The Best Babies Zone (BBZ) Initiative has been working on those questions for four years.

In 2012, BBZ was launched to address the social, economic and environmental factors that contribute to poor birth outcomes. With funding from the W.K. Kellogg Foundation, three small pilot “zones” were launched in Cincinnati, OH, New Orleans, LA, and Oakland, CA. In these cities, a lead organization connects and convenes partners from across sectors, creating possibilities for innovative projects that address the root causes of infant mortality in that community.

A new article in the Maternal and Child Health Journal and a new evaluation report on the Initiative’s fourth year highlight early successes in cross-sector collaboration to improve conditions linked to disparities in infant mortality. Though insights from the pilot zones don’t provide easy answers for making these collaborations work, they do point to ways to get the gears moving in the right direction. Here are some of the key lessons learned:

1. Listen to the community when prioritizing issues. Community members in each BBZ were already clear on the social determinants they wanted to see addressed. Projects in each BBZ that have responded to these concerns—like a monthly market that provides a platform for local entrepreneurs, or a community-led effort to advocate for neighborhood infrastructure improvements—have had the greatest participation and response. Conversely, those projects that were not driven by community voices have not performed as well. Though this may seem obvious, it has taken conscious effort and regular reflection to avoid the pull towards solutions that may not address the community’s concerns. 

2. Respond by getting the right partners to the table. Health and public health organizations might be leading the charge to improve health, but bringing in less traditional partners is key to having the expertise (and the resources) for doing things like improving housing options, changing lending practices or making public transportation more accessible. Some of these partners—like local schools, community development corporations and faith communities—may already see how their work can influence health; highlighting this shared understanding can be a starting point for a strong collaboration around a more specific issue like birth outcomes.   

3. Use tools that get you thinking outside of the box. Breaking away from the usual solutions requires creative thinking, and both the willingness and space to experiment. The quality improvement (QI) principle of rapid cycle small tests of change can support this mentality. The BBZs have also found success with design thinking, which provides a framework for brainstorming and “prototyping” possible solutions in a low-pressure, low-cost environment. Finding tools that support testing and failing in order to move towards success can help partners work together to identify the actions that they can take together to improve health.

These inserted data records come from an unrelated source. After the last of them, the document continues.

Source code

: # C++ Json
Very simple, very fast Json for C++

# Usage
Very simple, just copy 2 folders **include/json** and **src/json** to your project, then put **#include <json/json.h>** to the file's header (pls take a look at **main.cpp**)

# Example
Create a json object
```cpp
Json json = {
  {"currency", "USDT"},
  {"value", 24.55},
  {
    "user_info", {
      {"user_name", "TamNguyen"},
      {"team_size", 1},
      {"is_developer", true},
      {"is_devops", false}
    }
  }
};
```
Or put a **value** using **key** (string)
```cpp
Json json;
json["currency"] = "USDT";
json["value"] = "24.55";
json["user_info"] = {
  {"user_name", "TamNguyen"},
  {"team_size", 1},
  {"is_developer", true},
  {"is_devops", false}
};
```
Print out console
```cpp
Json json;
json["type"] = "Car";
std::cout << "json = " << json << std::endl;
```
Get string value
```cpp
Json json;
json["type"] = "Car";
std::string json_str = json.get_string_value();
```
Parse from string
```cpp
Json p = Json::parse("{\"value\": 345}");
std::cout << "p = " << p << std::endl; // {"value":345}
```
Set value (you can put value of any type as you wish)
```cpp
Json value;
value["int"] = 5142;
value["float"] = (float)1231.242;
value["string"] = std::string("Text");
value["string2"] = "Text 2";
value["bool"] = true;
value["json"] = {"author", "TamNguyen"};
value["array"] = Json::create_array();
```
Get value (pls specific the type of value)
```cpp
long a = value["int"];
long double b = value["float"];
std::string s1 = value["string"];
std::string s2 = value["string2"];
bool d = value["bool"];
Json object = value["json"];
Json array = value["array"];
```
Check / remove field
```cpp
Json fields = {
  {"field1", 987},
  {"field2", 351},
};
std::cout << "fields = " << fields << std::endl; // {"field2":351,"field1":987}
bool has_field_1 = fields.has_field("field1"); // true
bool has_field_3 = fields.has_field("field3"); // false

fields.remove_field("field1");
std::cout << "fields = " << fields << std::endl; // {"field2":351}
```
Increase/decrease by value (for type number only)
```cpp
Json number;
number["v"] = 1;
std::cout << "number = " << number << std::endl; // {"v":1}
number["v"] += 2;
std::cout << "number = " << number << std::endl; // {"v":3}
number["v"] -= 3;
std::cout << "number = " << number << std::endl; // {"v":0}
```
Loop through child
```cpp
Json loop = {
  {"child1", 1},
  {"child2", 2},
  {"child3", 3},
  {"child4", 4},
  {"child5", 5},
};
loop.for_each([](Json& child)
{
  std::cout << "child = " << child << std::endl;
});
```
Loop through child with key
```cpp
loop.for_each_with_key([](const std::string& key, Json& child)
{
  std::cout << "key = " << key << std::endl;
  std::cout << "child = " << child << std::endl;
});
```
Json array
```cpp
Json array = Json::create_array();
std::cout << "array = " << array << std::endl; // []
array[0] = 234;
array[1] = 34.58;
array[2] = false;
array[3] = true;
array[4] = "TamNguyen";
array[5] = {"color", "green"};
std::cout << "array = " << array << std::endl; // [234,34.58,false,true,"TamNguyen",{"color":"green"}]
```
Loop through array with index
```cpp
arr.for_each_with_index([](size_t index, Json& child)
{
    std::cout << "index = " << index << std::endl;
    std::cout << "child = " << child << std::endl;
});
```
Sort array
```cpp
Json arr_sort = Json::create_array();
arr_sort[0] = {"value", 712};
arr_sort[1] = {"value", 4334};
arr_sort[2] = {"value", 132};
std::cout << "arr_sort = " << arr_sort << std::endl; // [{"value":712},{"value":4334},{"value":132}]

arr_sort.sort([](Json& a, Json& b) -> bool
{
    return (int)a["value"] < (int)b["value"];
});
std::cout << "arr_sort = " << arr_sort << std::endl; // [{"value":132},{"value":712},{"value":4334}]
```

The concept of the social determinants of health is more visible now, and more people understand how their work can improve health outcomes like infant mortality. But, as BBZ knows (and as our countless partners working to advance health equity know), it can still be challenging to get cross-sector partnership started and keep the gears turning. But, thoughtful conversation with partners and community members, coupled with practical tools for innovating, have made it possible to start moving towards solutions that improve health across the life course.

Let’s get those solutions trending too.

Monica Barr, MPH, is a program manager for Best Babies Zone.